Mengubah Paradigma Wisata Suku Baduy Menjadi Saba Budaya Baduy

 

MENGUBAH PARADIGMA WISATA SUKU BADUY

MENJADI  SABA BUDAYA BADUY

 

Oleh :  Achmad Hambali

Email : hambaliachmad37@gmail.com

 

Suku Baduy merupakan salah satu suku di Indonesia yang mendiami wilayah jauh dari pusat keramaian kota di Provinsi Banten, tepatnya di kaki pegunungan Kendeng di Desa Kanekes, Kecamatan Leuwidamar, Kabupaten Lebak. Daerah tempat tinggal suku Baduy dikenal sebagai salah satu destinasi wisata alam dan budaya. Di sana, wisatawan bisa belajar cara hidup masyarakat Baduy yang asri dan tradisional.



Suku Baduy sampai saat ini masih sangat menjunjung budaya dan adat istiadat. Selain itu, suku Baduy punya prinsip untuk menjalani hidup yang selalu berdampingan dengan alam. Karenanya, kehidupan suku Baduy tak banyak terpengaruh oleh kemajuan teknologi dan modernitas.

Seorang dari suku Baduy bisa dikenali dari penampilannya yang khas. Suku ini tampil mengenakan pakaian adat berupa pakaian kain sederhana dengan ikat kepala. Selain itu, suku Baduy juga diketahui tak pernah menggunakan alas kaki sama sekali, dan tidak mengunakan alat transportasi. Sejauh apapun jarak yang ditempuh, suku Baduy akan menempuh perjalanan dengan jalan kaki.

Secara garis besar suku Baduy dibedakan menjadi dua macam, yaitu suku Baduy Dalam dan suku Baduy Luar. Suku Baduy Dalam merupakan sebutan untuk masyarakat Baduy yang masih sangat berpegang teguh pada prinsip adat istiadat. Sesuai dengan namanya, suku Baduy Dalam juga mendiami tanah adat bagian dalam, yang cenderung lebih terisolasi. Sehingga, wisatawan tidak bisa menjangkau kehidupan masyarakat suku Baduy dalam.
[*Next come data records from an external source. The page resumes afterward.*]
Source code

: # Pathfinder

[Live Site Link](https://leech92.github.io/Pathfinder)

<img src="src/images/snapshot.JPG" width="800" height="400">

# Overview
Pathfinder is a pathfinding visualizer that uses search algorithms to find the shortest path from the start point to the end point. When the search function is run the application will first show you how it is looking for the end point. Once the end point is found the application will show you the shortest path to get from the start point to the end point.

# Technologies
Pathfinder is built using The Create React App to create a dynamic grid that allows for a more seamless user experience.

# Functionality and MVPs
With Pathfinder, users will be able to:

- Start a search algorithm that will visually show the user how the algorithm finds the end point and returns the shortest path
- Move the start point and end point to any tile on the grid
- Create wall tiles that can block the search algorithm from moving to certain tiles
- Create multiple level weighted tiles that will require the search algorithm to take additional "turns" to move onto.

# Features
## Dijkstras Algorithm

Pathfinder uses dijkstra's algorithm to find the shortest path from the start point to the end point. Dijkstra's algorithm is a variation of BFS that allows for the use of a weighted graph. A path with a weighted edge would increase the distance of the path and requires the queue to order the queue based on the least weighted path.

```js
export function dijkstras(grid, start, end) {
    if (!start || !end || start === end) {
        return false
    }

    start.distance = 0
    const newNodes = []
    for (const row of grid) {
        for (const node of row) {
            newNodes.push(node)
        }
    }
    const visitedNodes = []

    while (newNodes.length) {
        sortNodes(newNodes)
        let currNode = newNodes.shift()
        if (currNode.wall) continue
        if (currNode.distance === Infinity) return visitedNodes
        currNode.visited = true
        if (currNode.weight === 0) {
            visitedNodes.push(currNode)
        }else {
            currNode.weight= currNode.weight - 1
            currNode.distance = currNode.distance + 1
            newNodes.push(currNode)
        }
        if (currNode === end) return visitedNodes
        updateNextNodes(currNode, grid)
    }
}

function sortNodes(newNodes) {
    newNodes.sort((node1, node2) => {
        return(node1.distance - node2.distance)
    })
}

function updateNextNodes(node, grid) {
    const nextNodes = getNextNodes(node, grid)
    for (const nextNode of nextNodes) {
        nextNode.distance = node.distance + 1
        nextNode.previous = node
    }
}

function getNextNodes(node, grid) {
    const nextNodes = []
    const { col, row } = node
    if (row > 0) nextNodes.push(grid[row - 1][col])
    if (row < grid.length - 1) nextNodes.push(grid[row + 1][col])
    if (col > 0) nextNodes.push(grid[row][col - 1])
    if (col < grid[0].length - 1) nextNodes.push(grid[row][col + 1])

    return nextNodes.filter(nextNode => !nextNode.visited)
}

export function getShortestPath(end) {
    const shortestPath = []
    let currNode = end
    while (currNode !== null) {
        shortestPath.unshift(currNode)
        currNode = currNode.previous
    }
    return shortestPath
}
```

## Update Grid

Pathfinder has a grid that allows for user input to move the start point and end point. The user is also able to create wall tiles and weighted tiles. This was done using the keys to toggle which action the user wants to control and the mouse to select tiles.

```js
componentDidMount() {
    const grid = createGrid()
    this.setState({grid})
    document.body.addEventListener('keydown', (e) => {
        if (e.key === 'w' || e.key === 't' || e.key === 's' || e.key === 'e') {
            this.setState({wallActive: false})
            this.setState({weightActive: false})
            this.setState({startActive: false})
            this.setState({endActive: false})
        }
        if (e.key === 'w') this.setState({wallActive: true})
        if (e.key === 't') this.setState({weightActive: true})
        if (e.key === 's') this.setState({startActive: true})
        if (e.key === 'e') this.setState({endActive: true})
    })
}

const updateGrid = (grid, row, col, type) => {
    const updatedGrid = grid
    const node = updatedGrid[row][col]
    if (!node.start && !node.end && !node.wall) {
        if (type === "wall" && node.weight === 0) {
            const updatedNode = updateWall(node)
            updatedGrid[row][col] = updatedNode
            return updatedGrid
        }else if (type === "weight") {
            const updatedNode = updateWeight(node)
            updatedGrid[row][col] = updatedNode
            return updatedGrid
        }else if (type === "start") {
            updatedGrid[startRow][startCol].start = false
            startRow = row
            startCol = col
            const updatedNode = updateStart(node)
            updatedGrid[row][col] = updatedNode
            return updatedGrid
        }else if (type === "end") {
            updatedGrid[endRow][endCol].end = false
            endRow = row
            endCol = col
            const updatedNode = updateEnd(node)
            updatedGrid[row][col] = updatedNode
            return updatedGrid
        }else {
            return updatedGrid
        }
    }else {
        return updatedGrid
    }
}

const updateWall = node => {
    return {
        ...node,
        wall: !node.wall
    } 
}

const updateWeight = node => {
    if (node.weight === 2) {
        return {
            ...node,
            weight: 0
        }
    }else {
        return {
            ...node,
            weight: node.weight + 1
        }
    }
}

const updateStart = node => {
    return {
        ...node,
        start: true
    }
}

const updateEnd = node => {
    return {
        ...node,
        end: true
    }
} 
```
Suku Baduy Dalam tidak mendapat intervensi sama sekali baik dari pemerintah maupun pihak-pihak lain dalam menjalankan adat istiadat ataupun pola hidup keseharian mereka. Mereka betul-betul bergantung pada alam dan tetap menjaga nilai serta norma dari leluhurnya hingga saat sekarang ini. Meskipun begitu, masyarakat Baduy Dalam tetap mengakui bahwasanya mereka tinggal di tanah Indonesia dan tahu informasi mengenai Indonesia melalui kabar yang disampaikan oleh orang-orang tertinggi di daerah Suku Baduy Dalam misal kepala suku dan ketua adat.

Masyarakat Baduy Dalam masih menjalani hidup dengan sejumlah pantangan yang ketat. Pantangan tersebut di antaranya, terkait dengan larangan untuk tidak menggunakan teknologi modern, termasuk sumber daya listrik. Mengenal suku Baduy Dalam juga bisa dilihat dari penampilan. Suku Baduy Dalam, mengenakan pakaian serba putih, dengan ikat kepala yang kadang juga bisa berwarna hitam.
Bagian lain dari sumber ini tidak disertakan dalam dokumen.